Microdroplet chemistry is emerging as a great tool for
accelerating
reactions by several orders of magnitude. Several unique properties
such as extreme pHs, interfacial electric fields (IEFs), and partial
solvation have been reported to be responsible for the acceleration;
however, which factor plays the key role remains elusive. Here, we
performed quantum chemical calculations to explore the underlying
mechanisms of an aza-Michael addition reaction between methylamine
and acrylamide. We showed that the acceleration in methanol microdroplets
results from the cumulative effects of several factors.

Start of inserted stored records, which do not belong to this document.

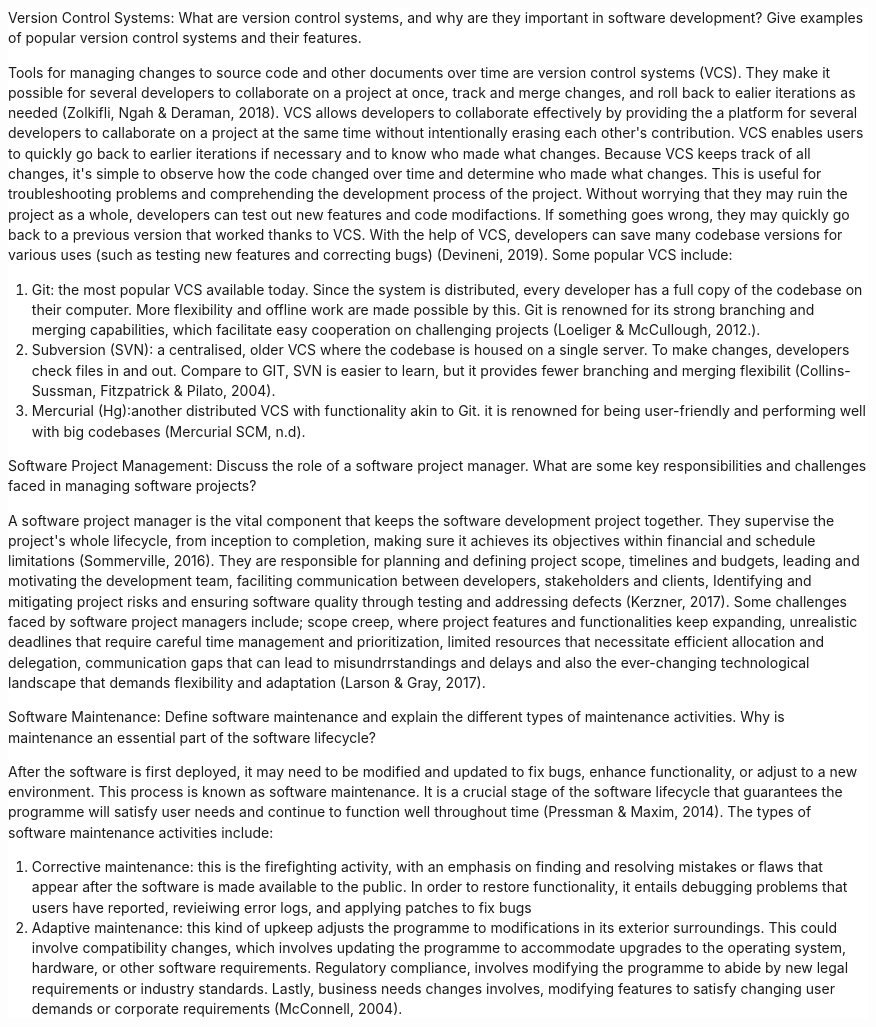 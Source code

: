 Version Control Systems:
What are version control systems, and why are they important in software development? Give examples of popular version control systems and their features.

Tools for managing changes to source code and other documents over time are version control systems (VCS). They make it possible for several developers to collaborate on a project at once, track and merge changes, and roll back to ealier iterations as needed (Zolkifli, Ngah & Deraman, 2018). VCS allows developers to collaborate effectively by providing the a platform for several developers to callaborate on a project at the same time without intentionally erasing each other's contribution. VCS enables users to quickly go back to earlier iterations if necessary and to know who made what changes. Because VCS keeps track of all changes, it's simple to observe how the code changed over time and determine who made what changes. This is useful for troubleshooting problems and comprehending the development process of the project. Without worrying that they may ruin the project as a whole, developers can test out new features and code modifactions. If something goes wrong, they may quickly go back to a previous version that worked thanks to VCS. With the help of VCS, developers can save many codebase versions for various uses (such as testing new features and correcting bugs) (Devineni, 2019). 
Some popular VCS include: 
1. Git: the most popular VCS available today. Since the system is distributed, every developer has a full copy of the codebase on their computer. More flexibility and offline work are made possible by this. Git is renowned for its strong branching and merging capabilities, which facilitate easy cooperation on challenging projects (Loeliger & McCullough, 2012.).
2. Subversion (SVN): a centralised, older VCS where the codebase is housed on a single server. To make changes, developers check files in and out. Compare to GIT, SVN is easier to learn, but it provides fewer branching and merging flexibilit (Collins-Sussman, Fitzpatrick & Pilato, 2004). 
3. Mercurial (Hg):another distributed VCS with functionality akin to Git. it is renowned for being user-friendly and performing well with big codebases (Mercurial SCM, n.d).

Software Project Management:
Discuss the role of a software project manager. What are some key responsibilities and challenges faced in managing software projects?

 A software project manager is the vital component that keeps the software development project together. They supervise the project's whole lifecycle, from inception to completion, making sure it achieves its objectives within financial and schedule limitations (Sommerville, 2016). They are responsible for planning and defining project scope, timelines and budgets, leading and motivating the development team, faciliting communication between developers, stakeholders and clients, Identifying and mitigating project risks and ensuring software quality through testing and addressing defects (Kerzner, 2017). Some challenges faced by software project managers include; scope creep, where project features and functionalities keep expanding, unrealistic deadlines that require careful time management and prioritization, limited resources that necessitate efficient allocation and delegation, communication gaps that can lead to misundrrstandings and delays and also the ever-changing technological landscape that demands flexibility and adaptation (Larson & Gray, 2017). 

Software Maintenance:
Define software maintenance and explain the different types of maintenance activities. Why is maintenance an essential part of the software lifecycle?

After the software is first deployed, it may need to be modified and updated to fix bugs, enhance functionality, or adjust to a new environment. This process is known as software maintenance. It is a crucial stage of the software lifecycle that guarantees the programme will satisfy user needs and continue to function well throughout time (Pressman & Maxim, 2014). The types of software maintenance activities include: 
1. Corrective maintenance: this is the firefighting activity, with an emphasis on finding and resolving mistakes or flaws that appear after the software is made available to the public. In order to restore functionality, it entails debugging problems that users have reported, revieiwing error logs, and applying patches to fix bugs
2. Adaptive maintenance: this kind of upkeep adjusts the programme to modifications in its exterior surroundings. This could involve compatibility changes, which involves updating the programme to accommodate upgrades to the operating system, hardware, or other software requirements. Regulatory compliance, involves modifying the programme to abide by new legal requirements or industry standards. Lastly, business needs changes involves, modifying features to satisfy changing user demands or corporate requirements (McConnell, 2004).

The acidic
surface of the microdroplet plays a dominating role, leading to a
decrease of ∼9 kcal/mol in the activation barrier. We speculated
that the dissociation of both methanol and trace water contributes
to the surface acidity. An IEF of 0.1 V/Å can further decrease
the barrier by ∼2 kcal/mol. Partial solvation has a negligible
effect on lowering the activation barrier in microdroplets but can
increase the collision frequency between reactants. With acidity revealed
to be the major accelerating factor for methanol droplets, reactions
on water microdroplets should have even higher rates because water
is more acidic. Both theoretically and experimentally, we confirmed
that water microdroplets significantly accelerate the aza-Michael
reaction, achieving an acceleration factor that exceeds 107. This work elucidates the multifactorial influences on the microdroplet
acceleration mechanism, and with such detailed mechanistic investigations,
we anticipate that microdroplet chemistry will be an avenue rich in
opportunities in the realm of green synthesis.